++++ MATERIAL FOR THIS EXERCISE ++++
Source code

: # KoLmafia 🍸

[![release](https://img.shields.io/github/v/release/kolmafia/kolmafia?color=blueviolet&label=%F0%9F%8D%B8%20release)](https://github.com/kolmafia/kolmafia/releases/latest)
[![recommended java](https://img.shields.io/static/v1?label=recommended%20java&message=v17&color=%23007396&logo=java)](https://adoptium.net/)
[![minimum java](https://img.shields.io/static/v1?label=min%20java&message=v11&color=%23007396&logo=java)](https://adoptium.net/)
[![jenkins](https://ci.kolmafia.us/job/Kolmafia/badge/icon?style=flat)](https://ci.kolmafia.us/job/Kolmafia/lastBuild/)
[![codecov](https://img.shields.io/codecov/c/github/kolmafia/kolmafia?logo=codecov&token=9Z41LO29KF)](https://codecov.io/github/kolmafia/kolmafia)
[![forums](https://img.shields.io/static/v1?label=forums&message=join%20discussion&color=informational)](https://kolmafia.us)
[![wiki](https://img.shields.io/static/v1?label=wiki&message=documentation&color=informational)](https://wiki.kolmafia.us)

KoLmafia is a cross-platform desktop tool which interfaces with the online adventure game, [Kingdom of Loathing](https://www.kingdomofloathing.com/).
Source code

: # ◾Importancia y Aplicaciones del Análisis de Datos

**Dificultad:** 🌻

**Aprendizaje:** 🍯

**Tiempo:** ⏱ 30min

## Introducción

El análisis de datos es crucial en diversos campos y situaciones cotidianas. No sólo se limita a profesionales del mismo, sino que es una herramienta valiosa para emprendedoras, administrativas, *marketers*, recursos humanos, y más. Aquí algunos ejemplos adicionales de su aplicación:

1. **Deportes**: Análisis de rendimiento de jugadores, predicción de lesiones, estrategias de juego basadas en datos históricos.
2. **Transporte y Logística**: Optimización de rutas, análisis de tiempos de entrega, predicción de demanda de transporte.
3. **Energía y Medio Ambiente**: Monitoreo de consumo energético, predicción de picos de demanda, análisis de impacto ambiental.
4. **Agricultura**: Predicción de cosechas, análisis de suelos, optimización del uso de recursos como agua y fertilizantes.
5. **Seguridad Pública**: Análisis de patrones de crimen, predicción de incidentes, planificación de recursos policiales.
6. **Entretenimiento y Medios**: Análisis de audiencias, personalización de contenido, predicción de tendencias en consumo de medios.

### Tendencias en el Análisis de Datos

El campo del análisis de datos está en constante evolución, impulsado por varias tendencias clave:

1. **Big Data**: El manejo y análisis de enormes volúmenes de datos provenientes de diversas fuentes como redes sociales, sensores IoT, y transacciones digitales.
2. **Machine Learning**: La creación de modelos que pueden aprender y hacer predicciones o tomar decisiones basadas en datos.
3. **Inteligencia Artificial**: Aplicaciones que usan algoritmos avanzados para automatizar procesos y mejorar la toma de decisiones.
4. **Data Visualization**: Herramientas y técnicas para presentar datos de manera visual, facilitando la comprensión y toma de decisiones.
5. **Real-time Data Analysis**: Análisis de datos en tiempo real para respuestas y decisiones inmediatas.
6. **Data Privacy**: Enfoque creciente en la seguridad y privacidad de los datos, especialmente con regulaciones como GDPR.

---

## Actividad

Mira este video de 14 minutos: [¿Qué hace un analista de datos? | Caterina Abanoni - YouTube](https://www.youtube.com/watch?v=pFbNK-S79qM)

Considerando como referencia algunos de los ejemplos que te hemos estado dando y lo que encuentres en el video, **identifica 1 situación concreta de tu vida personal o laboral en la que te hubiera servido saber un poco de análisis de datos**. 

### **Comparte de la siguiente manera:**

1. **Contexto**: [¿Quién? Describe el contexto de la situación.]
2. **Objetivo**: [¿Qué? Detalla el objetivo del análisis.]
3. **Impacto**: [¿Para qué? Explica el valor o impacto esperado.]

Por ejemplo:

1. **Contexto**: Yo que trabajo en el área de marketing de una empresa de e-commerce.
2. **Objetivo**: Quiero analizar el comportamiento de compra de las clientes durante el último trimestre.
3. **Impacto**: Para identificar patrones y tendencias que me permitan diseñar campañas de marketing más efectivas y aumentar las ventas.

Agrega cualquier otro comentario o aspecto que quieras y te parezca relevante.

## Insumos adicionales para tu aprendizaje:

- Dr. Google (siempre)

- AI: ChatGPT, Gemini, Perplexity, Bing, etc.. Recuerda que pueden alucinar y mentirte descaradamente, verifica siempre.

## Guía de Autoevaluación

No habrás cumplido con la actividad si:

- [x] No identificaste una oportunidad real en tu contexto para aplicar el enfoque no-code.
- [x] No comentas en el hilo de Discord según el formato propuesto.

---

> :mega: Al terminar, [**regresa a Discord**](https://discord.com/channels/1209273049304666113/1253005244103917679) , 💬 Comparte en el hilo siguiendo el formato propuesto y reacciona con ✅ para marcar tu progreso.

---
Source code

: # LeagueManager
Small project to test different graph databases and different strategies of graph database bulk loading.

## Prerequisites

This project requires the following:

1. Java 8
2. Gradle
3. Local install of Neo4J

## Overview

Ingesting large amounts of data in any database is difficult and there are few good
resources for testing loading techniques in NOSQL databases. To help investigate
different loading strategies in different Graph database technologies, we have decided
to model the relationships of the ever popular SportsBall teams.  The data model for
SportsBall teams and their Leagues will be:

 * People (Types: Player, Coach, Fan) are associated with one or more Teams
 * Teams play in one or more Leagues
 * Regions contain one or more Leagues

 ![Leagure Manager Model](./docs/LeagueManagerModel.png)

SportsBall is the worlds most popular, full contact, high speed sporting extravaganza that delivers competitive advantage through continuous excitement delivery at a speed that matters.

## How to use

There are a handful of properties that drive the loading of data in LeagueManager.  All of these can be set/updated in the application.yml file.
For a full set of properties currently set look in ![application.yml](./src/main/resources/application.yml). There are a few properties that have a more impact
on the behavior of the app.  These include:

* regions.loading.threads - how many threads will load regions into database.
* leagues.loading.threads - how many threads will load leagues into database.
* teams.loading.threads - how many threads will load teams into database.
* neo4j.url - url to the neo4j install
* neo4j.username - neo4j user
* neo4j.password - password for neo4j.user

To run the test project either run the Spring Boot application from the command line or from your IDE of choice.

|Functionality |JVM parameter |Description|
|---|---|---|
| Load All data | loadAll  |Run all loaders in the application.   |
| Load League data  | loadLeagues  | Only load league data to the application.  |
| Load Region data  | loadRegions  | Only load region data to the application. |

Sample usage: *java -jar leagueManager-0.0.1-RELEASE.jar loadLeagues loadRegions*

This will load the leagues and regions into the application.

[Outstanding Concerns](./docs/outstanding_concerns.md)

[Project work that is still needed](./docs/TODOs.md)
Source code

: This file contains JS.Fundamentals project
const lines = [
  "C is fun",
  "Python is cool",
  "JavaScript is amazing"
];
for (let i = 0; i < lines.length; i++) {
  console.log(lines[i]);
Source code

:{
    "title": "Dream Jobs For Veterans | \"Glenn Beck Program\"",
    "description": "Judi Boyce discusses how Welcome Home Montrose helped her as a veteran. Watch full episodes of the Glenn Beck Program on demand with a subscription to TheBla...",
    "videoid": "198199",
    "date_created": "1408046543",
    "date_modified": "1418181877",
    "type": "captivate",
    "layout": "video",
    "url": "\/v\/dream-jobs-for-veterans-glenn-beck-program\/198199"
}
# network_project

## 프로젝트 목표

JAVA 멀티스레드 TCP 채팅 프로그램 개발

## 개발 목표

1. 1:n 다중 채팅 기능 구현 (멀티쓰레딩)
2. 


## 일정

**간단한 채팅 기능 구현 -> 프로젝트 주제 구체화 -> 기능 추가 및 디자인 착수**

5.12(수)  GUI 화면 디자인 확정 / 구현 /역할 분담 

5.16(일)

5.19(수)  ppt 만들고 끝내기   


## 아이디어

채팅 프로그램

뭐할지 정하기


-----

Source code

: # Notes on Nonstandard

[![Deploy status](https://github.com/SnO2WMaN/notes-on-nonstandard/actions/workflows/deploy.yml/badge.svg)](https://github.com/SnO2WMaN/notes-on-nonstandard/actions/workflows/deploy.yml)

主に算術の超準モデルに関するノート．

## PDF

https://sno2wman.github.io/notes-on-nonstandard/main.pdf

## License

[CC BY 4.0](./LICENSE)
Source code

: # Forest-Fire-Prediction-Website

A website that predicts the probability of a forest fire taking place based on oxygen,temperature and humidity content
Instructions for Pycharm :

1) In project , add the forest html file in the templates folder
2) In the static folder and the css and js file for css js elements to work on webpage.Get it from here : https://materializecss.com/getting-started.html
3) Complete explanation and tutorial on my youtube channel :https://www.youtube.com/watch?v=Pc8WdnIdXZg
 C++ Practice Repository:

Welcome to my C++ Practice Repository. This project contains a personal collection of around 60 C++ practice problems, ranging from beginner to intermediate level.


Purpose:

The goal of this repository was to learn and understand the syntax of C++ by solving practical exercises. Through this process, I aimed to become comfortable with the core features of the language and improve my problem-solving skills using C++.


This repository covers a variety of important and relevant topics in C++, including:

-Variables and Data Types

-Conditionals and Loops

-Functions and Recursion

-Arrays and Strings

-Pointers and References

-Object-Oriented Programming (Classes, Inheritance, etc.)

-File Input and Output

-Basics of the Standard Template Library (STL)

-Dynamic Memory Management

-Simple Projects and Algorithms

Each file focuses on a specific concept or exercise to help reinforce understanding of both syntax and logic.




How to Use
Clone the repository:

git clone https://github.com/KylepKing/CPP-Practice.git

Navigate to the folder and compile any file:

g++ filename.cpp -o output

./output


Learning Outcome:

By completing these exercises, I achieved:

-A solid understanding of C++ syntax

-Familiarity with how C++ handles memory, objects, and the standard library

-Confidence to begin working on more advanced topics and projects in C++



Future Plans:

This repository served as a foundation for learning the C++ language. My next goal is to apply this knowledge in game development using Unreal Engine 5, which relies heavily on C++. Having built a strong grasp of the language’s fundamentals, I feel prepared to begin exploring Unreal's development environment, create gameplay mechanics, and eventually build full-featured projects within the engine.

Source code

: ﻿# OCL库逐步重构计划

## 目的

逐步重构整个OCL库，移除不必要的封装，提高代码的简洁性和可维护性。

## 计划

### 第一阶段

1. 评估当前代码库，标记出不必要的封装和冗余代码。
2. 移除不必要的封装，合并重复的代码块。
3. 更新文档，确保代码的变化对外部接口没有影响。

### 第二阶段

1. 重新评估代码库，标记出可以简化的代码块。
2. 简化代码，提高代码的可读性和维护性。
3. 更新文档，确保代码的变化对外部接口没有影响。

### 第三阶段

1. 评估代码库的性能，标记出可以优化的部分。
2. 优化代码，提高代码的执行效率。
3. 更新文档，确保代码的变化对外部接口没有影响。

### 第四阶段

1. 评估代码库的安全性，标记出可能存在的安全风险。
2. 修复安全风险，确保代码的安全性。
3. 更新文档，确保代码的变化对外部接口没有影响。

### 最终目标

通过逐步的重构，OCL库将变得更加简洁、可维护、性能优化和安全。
++++
(WHAT YOU HAVE TO DO)
Nothing but the lines from the beginning of the records through the line with "4. **Agricultura**: Predicción" should appear, each printed exactly.

(EXERCISE SOLUTION)
Source code

: # KoLmafia 🍸

[![release](https://img.shields.io/github/v/release/kolmafia/kolmafia?color=blueviolet&label=%F0%9F%8D%B8%20release)](https://github.com/kolmafia/kolmafia/releases/latest)
[![recommended java](https://img.shields.io/static/v1?label=recommended%20java&message=v17&color=%23007396&logo=java)](https://adoptium.net/)
[![minimum java](https://img.shields.io/static/v1?label=min%20java&message=v11&color=%23007396&logo=java)](https://adoptium.net/)
[![jenkins](https://ci.kolmafia.us/job/Kolmafia/badge/icon?style=flat)](https://ci.kolmafia.us/job/Kolmafia/lastBuild/)
[![codecov](https://img.shields.io/codecov/c/github/kolmafia/kolmafia?logo=codecov&token=9Z41LO29KF)](https://codecov.io/github/kolmafia/kolmafia)
[![forums](https://img.shields.io/static/v1?label=forums&message=join%20discussion&color=informational)](https://kolmafia.us)
[![wiki](https://img.shields.io/static/v1?label=wiki&message=documentation&color=informational)](https://wiki.kolmafia.us)

KoLmafia is a cross-platform desktop tool which interfaces with the online adventure game, [Kingdom of Loathing](https://www.kingdomofloathing.com/).
Source code

: # ◾Importancia y Aplicaciones del Análisis de Datos

**Dificultad:** 🌻

**Aprendizaje:** 🍯

**Tiempo:** ⏱ 30min

## Introducción

El análisis de datos es crucial en diversos campos y situaciones cotidianas. No sólo se limita a profesionales del mismo, sino que es una herramienta valiosa para emprendedoras, administrativas, *marketers*, recursos humanos, y más. Aquí algunos ejemplos adicionales de su aplicación:

1. **Deportes**: Análisis de rendimiento de jugadores, predicción de lesiones, estrategias de juego basadas en datos históricos.
2. **Transporte y Logística**: Optimización de rutas, análisis de tiempos de entrega, predicción de demanda de transporte.
3. **Energía y Medio Ambiente**: Monitoreo de consumo energético, predicción de picos de demanda, análisis de impacto ambiental.
4. **Agricultura**: Predicción de cosechas, análisis de suelos, optimización del uso de recursos como agua y fertilizantes.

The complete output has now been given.